INSTRUCTIONS FOR THE TASK => All that is needed is an exact copy of the lines from the beginning of the data below through the line containing "## Browser support", minus the pictures.

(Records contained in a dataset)
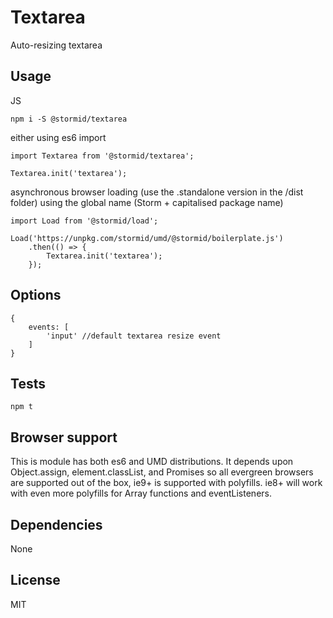 
# Textarea

Auto-resizing textarea

## Usage

JS
```
npm i -S @stormid/textarea
```
either using es6 import
```
import Textarea from '@stormid/textarea';

Textarea.init('textarea');
```
asynchronous browser loading (use the .standalone version in the /dist folder) using the global name (Storm + capitalised package name)
```
import Load from '@stormid/load';

Load('https://unpkg.com/stormid/umd/@stormid/boilerplate.js')
    .then(() => {
        Textarea.init('textarea');
    });
```

## Options
```
{
    events: [
		'input' //default textarea resize event
	]
}
```

## Tests
```
npm t
```

## Browser support
This is module has both es6 and UMD distributions. It depends upon Object.assign, element.classList, and Promises so all evergreen browsers are supported out of the box, ie9+ is supported with polyfills. ie8+ will work with even more polyfills for Array functions and eventListeners.

## Dependencies
None

## License
MIT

RESULT OF THE TASK =>
# Textarea

Auto-resizing textarea

## Usage

JS
```
npm i -S @stormid/textarea
```
either using es6 import
```
import Textarea from '@stormid/textarea';

Textarea.init('textarea');
```
asynchronous browser loading (use the .standalone version in the /dist folder) using the global name (Storm + capitalised package name)
```
import Load from '@stormid/load';

Load('https://unpkg.com/stormid/umd/@stormid/boilerplate.js')
    .then(() => {
        Textarea.init('textarea');
    });
```

## Options
```
{
    events: [
		'input' //default textarea resize event
	]
}
```

## Tests
```
npm t
```

## Browser support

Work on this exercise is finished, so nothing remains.